Enfin, la régionalisation a pour objectif d’accroître la compétitivité des territoires. Souhaitant rivaliser avec les grandes régions des pays voisins, et atténuer la structure encéphale du territoire français par la région Ile-de-France – qui, avec seulement 2% du territoire, représente 18,2% de la population et plus de 30% du PIB national – la création de grandes régions est supposée permettre à celles-ci de rivaliser à l’échelle nationale et européenne.

Vers un « darwinisme » régional ?

Cependant, cette relative imitation du voisin allemand n’est pas sans poser de problèmes. La pratique de financements croisés, provenant des différentes collectivités territoriales, c’est-à-dire la prolifération de projets financés par les additions du concours de l’État, de la région, des départements, des communes voire de l’Europe, engendre complexité et lenteur. Par ailleurs, les souvent différentes couleurs politiques de chacune des collectivités partageant des compétences communes affaiblie la cohésion des politiques publiques. Ainsi, bien que chaque réforme territoriale prétend en finir avec le « mille-feuilles » territorial, elles participent le plus souvent à l’alimenter. Par ailleurs, le plus souvent la décentralisation de la gestion des dépenses s’opère à un rythme nettement plus rapide que celle des recettes. Ainsi, souhaitant tendre vers le fonctionnement des Länder, les transferts de compétences sans apport de financement incitent à la multiplication des impôts, qui amènent à un manque de transparence et à une inutile complexité, ainsi que le recours massif au secteur privé. Pourtant, cette sous-traitance par le privé, souvent supposée plus efficace et moins coûteuse, contribue très souvent à la création d’oligopoles et à l’augmentation du prix des services. Les concessions autoroutières sont un exemple révélateur en la matière.

Enfin la régionalisation à l’extrême fait craindre une augmentation des inégalités au sein du territoire. En effet, malgré une certaine volonté politique de juguler les disparités économico-sociales, en particulier depuis les vagues d’attentats qui ont relancé le débat sur les quartiers délaissés, celle-ci semble contrée par une logique de compétitivité, qui conduit à un renforcement des pôles déjà économiquement prospères. De plus, l’éloignement des centres de décision et d’attribution des prestations sociales du citoyen – avant la loi NOTRe par exemple, les régions et départements disposaient la clause de compétence générale ce qui leur offrait un pouvoir d’initiative en la matière – peut affaiblir la qualité d’expertise des élus, en particulier dans de vaste régions aux réalités économico-sociales très diverses, et également réduire la capacité d’interpellation du citoyen. De même, les PME risquent d’être plus en peine de faire remonter leurs difficultés ou d’élaborer des projets avec le concours du décideur politique.

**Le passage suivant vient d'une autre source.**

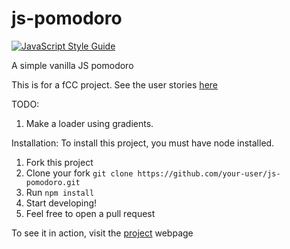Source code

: # js-pomodoro
[![JavaScript Style Guide](https://img.shields.io/badge/code_style-standard-brightgreen.svg)](https://standardjs.com)

A simple vanilla JS pomodoro

This is for a fCC project. See the user stories [here](https://www.freecodecamp.org/challenges/build-a-tic-tac-toe-game)

TODO:
1) Make a loader using gradients.

Installation: To install this project, you must have node installed.

1) Fork this project
2) Clone your fork `git clone https://github.com/your-user/js-pomodoro.git`
3) Run `npm install`
4) Start developing!
5) Feel free to open a pull request

To see it in action, visit the [project](https://german1608.github.io/js-pomodoro) webpage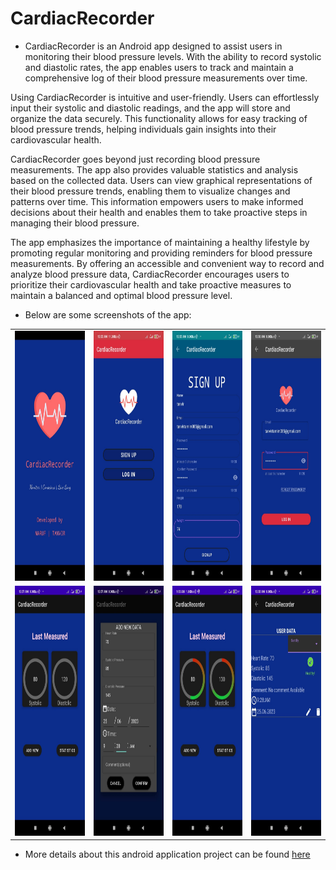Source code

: # CardiacRecorder

* CardiacRecorder is an Android app designed to assist users in monitoring their blood pressure levels. With the ability to record systolic and diastolic rates, the app enables users to track and maintain a comprehensive log of their blood pressure measurements over time.

Using CardiacRecorder is intuitive and user-friendly. Users can effortlessly input their systolic and diastolic readings, and the app will store and organize the data securely. This functionality allows for easy tracking of blood pressure trends, helping individuals gain insights into their cardiovascular health.

CardiacRecorder goes beyond just recording blood pressure measurements. The app also provides valuable statistics and analysis based on the collected data. Users can view graphical representations of their blood pressure trends, enabling them to visualize changes and patterns over time. This information empowers users to make informed decisions about their health and enables them to take proactive steps in managing their blood pressure.

The app emphasizes the importance of maintaining a healthy lifestyle by promoting regular monitoring and providing reminders for blood pressure measurements. By offering an accessible and convenient way to record and analyze blood pressure data, CardiacRecorder encourages users to prioritize their cardiovascular health and take proactive measures to maintain a balanced and optimal blood pressure level.
* Below are some screenshots of the app:

<table>
  <tr> 
  <td><img src = "https://raw.githubusercontent.com/marufnahid/CardiacRecorder/2720e232e168fe5445af73eb21589cda100b37d8/first.jpg" height = "400px" width="200px"/></td>
  <td> <img src = "https://raw.githubusercontent.com/marufnahid/CardiacRecorder/2720e232e168fe5445af73eb21589cda100b37d8/second.jpg" height = "400px" width="200px" /> </td>
  <td><img src = "https://raw.githubusercontent.com/marufnahid/CardiacRecorder/2720e232e168fe5445af73eb21589cda100b37d8/third.jpg" height = "400px" width="200px" /></td>
  <td><img src = "https://raw.githubusercontent.com/marufnahid/CardiacRecorder/2720e232e168fe5445af73eb21589cda100b37d8/forth.jpg" height = "400px" width="200px"/></td>
 
  
  </tr>
  <tr>
  

  
  
  <td><img src = "https://raw.githubusercontent.com/marufnahid/CardiacRecorder/2720e232e168fe5445af73eb21589cda100b37d8/fifth.jpg" height = "400px" width="200px"/></td>
  <td><img src = "https://raw.githubusercontent.com/marufnahid/CardiacRecorder/2720e232e168fe5445af73eb21589cda100b37d8/sixth.jpg" height = "400px" width="200px"/></td>
  <td><img src = "https://raw.githubusercontent.com/marufnahid/CardiacRecorder/2720e232e168fe5445af73eb21589cda100b37d8/seventh.jpg" height = "400px" width="200px"/></td>
    <td><img src = "https://raw.githubusercontent.com/marufnahid/CardiacRecorder/2720e232e168fe5445af73eb21589cda100b37d8/eighth.jpg" height = "400px" width="200px"/></td>

  </tr>

</table>


* More details about this android application project can be found <a href="https://github.com/marufnahid/CardiacRecorder/wiki">here</a>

L’obsession pour le modèle allemand tend à oublier les difficultés que connait le pays. En effet, si l’Allemagne donne bien un enseignement, pourtant rarement considéré, c’est celui de la forte disparité entre Länder, entre par exemple le Land Mecklembourg-Poméranie-Occidentale et le Land de Hambourg (avec respectivement un PIB/hab de 21 700€ et 49 638€), que le système de transferts fiscaux ne parvient pas à juguler. De même, l’Allemagne connait une plus grande proportion d’individus sous le seuil de pauvreté (15% contre 13,9% en France, en 2012). Ainsi, alors qu’outre-Rhin les compétences des Länder sont de plus en plus décentralisées au profit des échelons inférieurs et ce notamment pour améliorer la protection sociale, de même que la législation en la matière se renforce (avec par exemple la mise en place d’un salaire minimum en janvier 2015) ; la France, en privilégiant compétitivité sur solidarité, risque de détériorer aussi bien ses chances de développement économique que social.